Task prompt: Only those lines in the data below from the line containing "- Timeout support" through the line containing "JSON-ready object (same", both included, should be restated word for word.

Record extracts:

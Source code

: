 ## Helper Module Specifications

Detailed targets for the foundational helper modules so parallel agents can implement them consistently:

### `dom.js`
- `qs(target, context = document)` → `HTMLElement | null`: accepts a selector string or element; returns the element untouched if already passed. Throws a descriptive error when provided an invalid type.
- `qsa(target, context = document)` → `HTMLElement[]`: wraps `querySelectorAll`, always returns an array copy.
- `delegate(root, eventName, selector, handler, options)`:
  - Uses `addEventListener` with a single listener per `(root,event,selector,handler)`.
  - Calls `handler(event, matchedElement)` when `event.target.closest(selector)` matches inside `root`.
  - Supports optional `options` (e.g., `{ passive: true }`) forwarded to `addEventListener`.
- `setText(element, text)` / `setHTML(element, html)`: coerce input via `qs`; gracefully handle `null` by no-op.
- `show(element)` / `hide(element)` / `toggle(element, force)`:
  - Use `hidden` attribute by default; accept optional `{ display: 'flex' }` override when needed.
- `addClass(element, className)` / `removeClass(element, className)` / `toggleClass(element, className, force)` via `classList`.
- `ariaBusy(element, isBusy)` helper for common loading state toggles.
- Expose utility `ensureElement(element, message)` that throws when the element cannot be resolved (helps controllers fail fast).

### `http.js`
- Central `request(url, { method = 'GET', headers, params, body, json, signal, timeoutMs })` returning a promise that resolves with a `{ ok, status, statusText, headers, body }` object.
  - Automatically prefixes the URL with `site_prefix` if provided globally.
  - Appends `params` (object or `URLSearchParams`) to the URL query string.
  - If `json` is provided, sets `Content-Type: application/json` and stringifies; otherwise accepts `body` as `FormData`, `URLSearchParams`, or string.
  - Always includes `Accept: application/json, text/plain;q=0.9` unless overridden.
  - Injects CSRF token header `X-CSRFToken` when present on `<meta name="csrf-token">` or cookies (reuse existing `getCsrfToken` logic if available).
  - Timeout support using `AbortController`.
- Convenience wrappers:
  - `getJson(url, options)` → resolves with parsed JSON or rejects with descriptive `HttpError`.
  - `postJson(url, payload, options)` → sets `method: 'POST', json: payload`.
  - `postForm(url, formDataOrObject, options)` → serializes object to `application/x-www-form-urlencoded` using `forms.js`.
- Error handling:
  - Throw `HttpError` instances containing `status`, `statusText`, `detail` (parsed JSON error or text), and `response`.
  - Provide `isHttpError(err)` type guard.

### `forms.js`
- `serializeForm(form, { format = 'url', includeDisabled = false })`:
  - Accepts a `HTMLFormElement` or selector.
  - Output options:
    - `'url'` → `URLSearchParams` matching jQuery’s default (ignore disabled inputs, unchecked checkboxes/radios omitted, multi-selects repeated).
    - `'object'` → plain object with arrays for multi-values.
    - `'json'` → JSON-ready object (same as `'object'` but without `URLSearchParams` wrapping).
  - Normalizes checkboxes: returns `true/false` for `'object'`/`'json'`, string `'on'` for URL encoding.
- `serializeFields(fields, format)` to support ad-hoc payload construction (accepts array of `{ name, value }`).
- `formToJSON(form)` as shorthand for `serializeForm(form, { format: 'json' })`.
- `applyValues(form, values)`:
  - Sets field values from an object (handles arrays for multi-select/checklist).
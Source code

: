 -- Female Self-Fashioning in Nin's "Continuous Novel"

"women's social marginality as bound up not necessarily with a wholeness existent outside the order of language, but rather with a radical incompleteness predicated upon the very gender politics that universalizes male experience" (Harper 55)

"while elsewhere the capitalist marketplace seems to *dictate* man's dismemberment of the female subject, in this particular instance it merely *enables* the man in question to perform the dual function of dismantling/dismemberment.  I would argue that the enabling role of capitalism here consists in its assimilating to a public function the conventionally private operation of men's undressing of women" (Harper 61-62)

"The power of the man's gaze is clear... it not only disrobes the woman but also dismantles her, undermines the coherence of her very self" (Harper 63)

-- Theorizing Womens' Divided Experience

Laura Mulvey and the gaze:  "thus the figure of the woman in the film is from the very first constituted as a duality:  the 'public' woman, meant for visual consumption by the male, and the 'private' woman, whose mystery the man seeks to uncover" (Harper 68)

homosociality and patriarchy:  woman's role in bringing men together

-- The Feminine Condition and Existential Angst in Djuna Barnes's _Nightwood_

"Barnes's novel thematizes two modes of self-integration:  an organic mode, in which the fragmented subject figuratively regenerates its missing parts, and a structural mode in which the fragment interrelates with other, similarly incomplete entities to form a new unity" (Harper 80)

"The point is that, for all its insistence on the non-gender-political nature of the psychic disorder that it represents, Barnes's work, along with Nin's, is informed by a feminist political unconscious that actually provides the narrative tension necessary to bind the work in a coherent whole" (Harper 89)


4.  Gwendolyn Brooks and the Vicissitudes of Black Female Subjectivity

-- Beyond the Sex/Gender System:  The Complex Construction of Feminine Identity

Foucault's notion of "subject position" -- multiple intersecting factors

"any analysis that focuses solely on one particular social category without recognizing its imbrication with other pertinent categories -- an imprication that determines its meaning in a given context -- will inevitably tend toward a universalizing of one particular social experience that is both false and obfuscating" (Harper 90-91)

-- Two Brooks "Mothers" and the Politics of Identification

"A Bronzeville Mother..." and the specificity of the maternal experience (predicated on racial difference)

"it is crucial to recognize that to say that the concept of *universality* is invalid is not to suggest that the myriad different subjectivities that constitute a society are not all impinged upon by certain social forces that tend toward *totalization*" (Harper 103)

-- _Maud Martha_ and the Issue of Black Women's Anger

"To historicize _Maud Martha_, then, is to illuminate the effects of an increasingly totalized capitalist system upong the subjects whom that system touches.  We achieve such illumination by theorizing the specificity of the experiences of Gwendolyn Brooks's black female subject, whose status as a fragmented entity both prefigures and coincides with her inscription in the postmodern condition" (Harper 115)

Answer to the exercise:
  - Timeout support using `AbortController`.
- Convenience wrappers:
  - `getJson(url, options)` → resolves with parsed JSON or rejects with descriptive `HttpError`.
  - `postJson(url, payload, options)` → sets `method: 'POST', json: payload`.
  - `postForm(url, formDataOrObject, options)` → serializes object to `application/x-www-form-urlencoded` using `forms.js`.
- Error handling:
  - Throw `HttpError` instances containing `status`, `statusText`, `detail` (parsed JSON error or text), and `response`.
  - Provide `isHttpError(err)` type guard.

### `forms.js`
- `serializeForm(form, { format = 'url', includeDisabled = false })`:
  - Accepts a `HTMLFormElement` or selector.
  - Output options:
    - `'url'` → `URLSearchParams` matching jQuery’s default (ignore disabled inputs, unchecked checkboxes/radios omitted, multi-selects repeated).
    - `'object'` → plain object with arrays for multi-values.
    - `'json'` → JSON-ready object (same as `'object'` but without `URLSearchParams` wrapping).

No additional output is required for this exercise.